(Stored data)

_ _ _ _ _

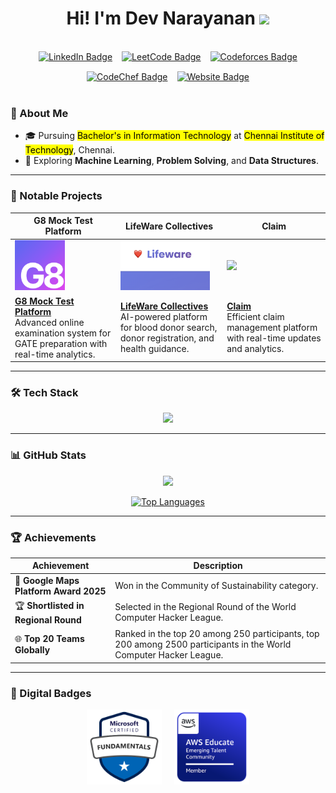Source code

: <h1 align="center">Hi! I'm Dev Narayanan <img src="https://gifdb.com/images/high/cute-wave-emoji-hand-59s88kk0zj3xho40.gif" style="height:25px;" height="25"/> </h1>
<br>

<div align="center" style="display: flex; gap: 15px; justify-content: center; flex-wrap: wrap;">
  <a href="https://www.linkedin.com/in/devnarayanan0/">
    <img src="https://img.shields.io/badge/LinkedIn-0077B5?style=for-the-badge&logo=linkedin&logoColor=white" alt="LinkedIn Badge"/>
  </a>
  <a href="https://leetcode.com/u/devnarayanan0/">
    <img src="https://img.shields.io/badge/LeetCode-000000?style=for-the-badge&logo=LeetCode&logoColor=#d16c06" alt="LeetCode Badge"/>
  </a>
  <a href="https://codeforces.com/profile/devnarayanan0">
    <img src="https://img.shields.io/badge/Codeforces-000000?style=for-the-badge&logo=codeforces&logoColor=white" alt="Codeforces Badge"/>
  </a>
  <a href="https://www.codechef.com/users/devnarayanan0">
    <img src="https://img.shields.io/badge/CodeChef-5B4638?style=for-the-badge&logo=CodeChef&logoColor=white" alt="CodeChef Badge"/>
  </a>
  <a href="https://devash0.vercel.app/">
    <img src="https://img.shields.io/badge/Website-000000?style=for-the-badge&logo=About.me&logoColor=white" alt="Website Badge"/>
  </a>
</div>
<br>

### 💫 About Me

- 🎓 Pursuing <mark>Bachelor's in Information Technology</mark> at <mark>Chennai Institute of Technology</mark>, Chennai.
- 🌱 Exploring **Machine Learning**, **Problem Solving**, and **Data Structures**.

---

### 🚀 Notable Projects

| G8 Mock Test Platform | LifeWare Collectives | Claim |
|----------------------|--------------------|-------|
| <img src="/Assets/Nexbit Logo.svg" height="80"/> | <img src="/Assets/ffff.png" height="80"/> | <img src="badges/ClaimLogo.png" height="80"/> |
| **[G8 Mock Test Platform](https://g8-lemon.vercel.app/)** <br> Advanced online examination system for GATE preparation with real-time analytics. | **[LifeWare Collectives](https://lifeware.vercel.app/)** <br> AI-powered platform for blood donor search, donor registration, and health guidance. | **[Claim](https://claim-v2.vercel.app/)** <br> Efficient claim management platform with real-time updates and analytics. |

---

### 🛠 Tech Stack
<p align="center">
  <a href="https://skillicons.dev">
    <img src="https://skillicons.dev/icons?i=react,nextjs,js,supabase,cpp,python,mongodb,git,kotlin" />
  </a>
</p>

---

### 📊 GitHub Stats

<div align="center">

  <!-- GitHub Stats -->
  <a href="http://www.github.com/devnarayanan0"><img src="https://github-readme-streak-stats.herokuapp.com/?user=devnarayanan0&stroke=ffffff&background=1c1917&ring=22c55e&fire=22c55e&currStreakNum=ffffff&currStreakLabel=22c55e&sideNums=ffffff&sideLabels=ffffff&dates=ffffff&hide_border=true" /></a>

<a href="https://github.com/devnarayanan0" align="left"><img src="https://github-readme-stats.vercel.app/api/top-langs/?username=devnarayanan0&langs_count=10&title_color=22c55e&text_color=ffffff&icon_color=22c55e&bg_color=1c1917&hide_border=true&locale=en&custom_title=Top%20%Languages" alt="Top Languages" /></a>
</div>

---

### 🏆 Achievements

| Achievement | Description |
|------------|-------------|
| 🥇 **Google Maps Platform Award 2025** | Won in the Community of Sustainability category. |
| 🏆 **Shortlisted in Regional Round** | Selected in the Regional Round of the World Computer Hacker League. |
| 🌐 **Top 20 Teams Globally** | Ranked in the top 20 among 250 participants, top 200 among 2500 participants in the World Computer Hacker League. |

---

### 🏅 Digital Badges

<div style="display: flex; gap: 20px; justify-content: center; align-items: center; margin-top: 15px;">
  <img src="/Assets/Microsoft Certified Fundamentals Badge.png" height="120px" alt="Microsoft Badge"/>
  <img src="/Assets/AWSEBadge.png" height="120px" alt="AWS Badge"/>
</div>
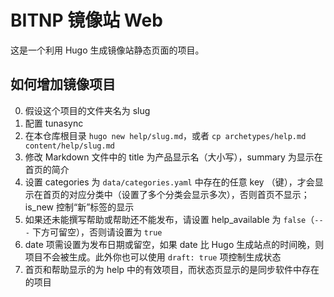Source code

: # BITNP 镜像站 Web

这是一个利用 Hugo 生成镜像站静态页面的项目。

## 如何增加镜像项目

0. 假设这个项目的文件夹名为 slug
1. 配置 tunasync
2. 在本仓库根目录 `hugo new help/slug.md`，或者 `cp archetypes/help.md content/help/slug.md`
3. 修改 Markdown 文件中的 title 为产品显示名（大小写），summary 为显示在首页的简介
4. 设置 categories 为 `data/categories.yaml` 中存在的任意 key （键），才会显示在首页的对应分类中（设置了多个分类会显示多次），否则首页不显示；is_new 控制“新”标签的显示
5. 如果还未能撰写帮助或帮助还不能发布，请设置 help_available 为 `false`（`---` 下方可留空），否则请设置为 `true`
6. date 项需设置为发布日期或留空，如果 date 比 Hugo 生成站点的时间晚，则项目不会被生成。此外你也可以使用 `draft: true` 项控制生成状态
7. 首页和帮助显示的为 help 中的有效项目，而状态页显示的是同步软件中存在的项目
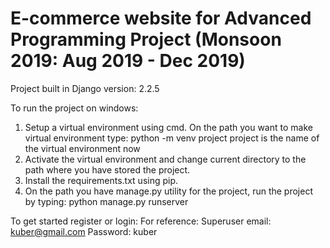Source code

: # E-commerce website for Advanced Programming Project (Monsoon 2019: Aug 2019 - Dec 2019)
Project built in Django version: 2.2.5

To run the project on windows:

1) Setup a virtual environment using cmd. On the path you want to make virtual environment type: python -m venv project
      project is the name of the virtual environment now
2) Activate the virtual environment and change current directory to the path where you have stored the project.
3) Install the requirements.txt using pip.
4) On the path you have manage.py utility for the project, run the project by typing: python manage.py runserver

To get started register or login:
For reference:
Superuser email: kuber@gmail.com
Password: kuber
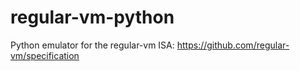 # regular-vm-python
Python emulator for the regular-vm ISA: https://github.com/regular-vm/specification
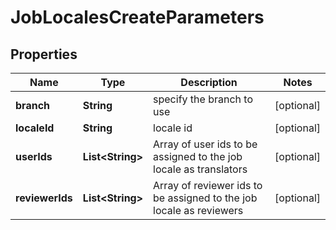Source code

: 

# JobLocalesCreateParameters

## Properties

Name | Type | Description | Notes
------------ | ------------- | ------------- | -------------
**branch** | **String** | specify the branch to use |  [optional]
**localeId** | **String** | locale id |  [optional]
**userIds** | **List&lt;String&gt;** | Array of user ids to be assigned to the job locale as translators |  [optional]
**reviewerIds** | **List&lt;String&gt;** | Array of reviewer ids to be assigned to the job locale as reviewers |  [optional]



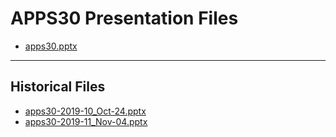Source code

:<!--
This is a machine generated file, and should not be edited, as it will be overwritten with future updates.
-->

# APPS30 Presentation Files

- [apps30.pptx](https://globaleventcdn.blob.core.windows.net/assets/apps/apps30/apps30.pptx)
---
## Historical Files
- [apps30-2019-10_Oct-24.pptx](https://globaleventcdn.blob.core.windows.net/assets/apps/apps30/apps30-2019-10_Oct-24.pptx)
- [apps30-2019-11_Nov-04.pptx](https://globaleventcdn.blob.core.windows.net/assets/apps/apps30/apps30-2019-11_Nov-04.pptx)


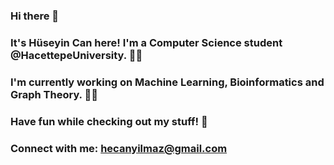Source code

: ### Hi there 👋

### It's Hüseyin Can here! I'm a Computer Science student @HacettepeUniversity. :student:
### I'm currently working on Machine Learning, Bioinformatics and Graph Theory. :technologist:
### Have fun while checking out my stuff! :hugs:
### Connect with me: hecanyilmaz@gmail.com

_ _ _ _ _

### TASK TO CARRY OUT
The records above should be returned exactly; no image belongs in the copy.

### EXERCISE OUTPUT
Source code

: <h1 align="center">Hi! I'm Dev Narayanan <img src="https://gifdb.com/images/high/cute-wave-emoji-hand-59s88kk0zj3xho40.gif" style="height:25px;" height="25"/> </h1>
<br>

<div align="center" style="display: flex; gap: 15px; justify-content: center; flex-wrap: wrap;">
  <a href="https://www.linkedin.com/in/devnarayanan0/">
    <img src="https://img.shields.io/badge/LinkedIn-0077B5?style=for-the-badge&logo=linkedin&logoColor=white" alt="LinkedIn Badge"/>
  </a>
  <a href="https://leetcode.com/u/devnarayanan0/">
    <img src="https://img.shields.io/badge/LeetCode-000000?style=for-the-badge&logo=LeetCode&logoColor=#d16c06" alt="LeetCode Badge"/>
  </a>
  <a href="https://codeforces.com/profile/devnarayanan0">
    <img src="https://img.shields.io/badge/Codeforces-000000?style=for-the-badge&logo=codeforces&logoColor=white" alt="Codeforces Badge"/>
  </a>
  <a href="https://www.codechef.com/users/devnarayanan0">
    <img src="https://img.shields.io/badge/CodeChef-5B4638?style=for-the-badge&logo=CodeChef&logoColor=white" alt="CodeChef Badge"/>
  </a>
  <a href="https://devash0.vercel.app/">
    <img src="https://img.shields.io/badge/Website-000000?style=for-the-badge&logo=About.me&logoColor=white" alt="Website Badge"/>
  </a>
</div>
<br>

### 💫 About Me

- 🎓 Pursuing <mark>Bachelor's in Information Technology</mark> at <mark>Chennai Institute of Technology</mark>, Chennai.
- 🌱 Exploring **Machine Learning**, **Problem Solving**, and **Data Structures**.

---

### 🚀 Notable Projects

| G8 Mock Test Platform | LifeWare Collectives | Claim |
|----------------------|--------------------|-------|
| <img src="/Assets/Nexbit Logo.svg" height="80"/> | <img src="/Assets/ffff.png" height="80"/> | <img src="badges/ClaimLogo.png" height="80"/> |
| **[G8 Mock Test Platform](https://g8-lemon.vercel.app/)** <br> Advanced online examination system for GATE preparation with real-time analytics. | **[LifeWare Collectives](https://lifeware.vercel.app/)** <br> AI-powered platform for blood donor search, donor registration, and health guidance. | **[Claim](https://claim-v2.vercel.app/)** <br> Efficient claim management platform with real-time updates and analytics. |

---

### 🛠 Tech Stack
<p align="center">
  <a href="https://skillicons.dev">
    <img src="https://skillicons.dev/icons?i=react,nextjs,js,supabase,cpp,python,mongodb,git,kotlin" />
  </a>
</p>

---

### 📊 GitHub Stats

<div align="center">

  <!-- GitHub Stats -->
  <a href="http://www.github.com/devnarayanan0"><img src="https://github-readme-streak-stats.herokuapp.com/?user=devnarayanan0&stroke=ffffff&background=1c1917&ring=22c55e&fire=22c55e&currStreakNum=ffffff&currStreakLabel=22c55e&sideNums=ffffff&sideLabels=ffffff&dates=ffffff&hide_border=true" /></a>

<a href="https://github.com/devnarayanan0" align="left"><img src="https://github-readme-stats.vercel.app/api/top-langs/?username=devnarayanan0&langs_count=10&title_color=22c55e&text_color=ffffff&icon_color=22c55e&bg_color=1c1917&hide_border=true&locale=en&custom_title=Top%20%Languages" alt="Top Languages" /></a>
</div>

---

### 🏆 Achievements

| Achievement | Description |
|------------|-------------|
| 🥇 **Google Maps Platform Award 2025** | Won in the Community of Sustainability category. |
| 🏆 **Shortlisted in Regional Round** | Selected in the Regional Round of the World Computer Hacker League. |
| 🌐 **Top 20 Teams Globally** | Ranked in the top 20 among 250 participants, top 200 among 2500 participants in the World Computer Hacker League. |

---

### 🏅 Digital Badges

<div style="display: flex; gap: 20px; justify-content: center; align-items: center; margin-top: 15px;">
  <img src="/Assets/Microsoft Certified Fundamentals Badge.png" height="120px" alt="Microsoft Badge"/>
  <img src="/Assets/AWSEBadge.png" height="120px" alt="AWS Badge"/>
</div>
Source code

: # BITNP 镜像站 Web

这是一个利用 Hugo 生成镜像站静态页面的项目。

## 如何增加镜像项目

0. 假设这个项目的文件夹名为 slug
1. 配置 tunasync
2. 在本仓库根目录 `hugo new help/slug.md`，或者 `cp archetypes/help.md content/help/slug.md`
3. 修改 Markdown 文件中的 title 为产品显示名（大小写），summary 为显示在首页的简介
4. 设置 categories 为 `data/categories.yaml` 中存在的任意 key （键），才会显示在首页的对应分类中（设置了多个分类会显示多次），否则首页不显示；is_new 控制“新”标签的显示
5. 如果还未能撰写帮助或帮助还不能发布，请设置 help_available 为 `false`（`---` 下方可留空），否则请设置为 `true`
6. date 项需设置为发布日期或留空，如果 date 比 Hugo 生成站点的时间晚，则项目不会被生成。此外你也可以使用 `draft: true` 项控制生成状态
7. 首页和帮助显示的为 help 中的有效项目，而状态页显示的是同步软件中存在的项目
Source code

: # E-commerce website for Advanced Programming Project (Monsoon 2019: Aug 2019 - Dec 2019)
Project built in Django version: 2.2.5

To run the project on windows:

1) Setup a virtual environment using cmd. On the path you want to make virtual environment type: python -m venv project
      project is the name of the virtual environment now
2) Activate the virtual environment and change current directory to the path where you have stored the project.
3) Install the requirements.txt using pip.
4) On the path you have manage.py utility for the project, run the project by typing: python manage.py runserver

To get started register or login:
For reference:
Superuser email: kuber@gmail.com
Password: kuber
 # regular-vm-python
Python emulator for the regular-vm ISA: https://github.com/regular-vm/specification
Source code

: 

# JobLocalesCreateParameters

## Properties

Name | Type | Description | Notes
------------ | ------------- | ------------- | -------------
**branch** | **String** | specify the branch to use |  [optional]
**localeId** | **String** | locale id |  [optional]
**userIds** | **List&lt;String&gt;** | Array of user ids to be assigned to the job locale as translators |  [optional]
**reviewerIds** | **List&lt;String&gt;** | Array of reviewer ids to be assigned to the job locale as reviewers |  [optional]



Source code

:<!--
This is a machine generated file, and should not be edited, as it will be overwritten with future updates.
-->

# APPS30 Presentation Files

- [apps30.pptx](https://globaleventcdn.blob.core.windows.net/assets/apps/apps30/apps30.pptx)
---
## Historical Files
- [apps30-2019-10_Oct-24.pptx](https://globaleventcdn.blob.core.windows.net/assets/apps/apps30/apps30-2019-10_Oct-24.pptx)
- [apps30-2019-11_Nov-04.pptx](https://globaleventcdn.blob.core.windows.net/assets/apps/apps30/apps30-2019-11_Nov-04.pptx)


Source code

: ### Hi there 👋

### It's Hüseyin Can here! I'm a Computer Science student @HacettepeUniversity. :student:
### I'm currently working on Machine Learning, Bioinformatics and Graph Theory. :technologist:
### Have fun while checking out my stuff! :hugs:
### Connect with me: hecanyilmaz@gmail.com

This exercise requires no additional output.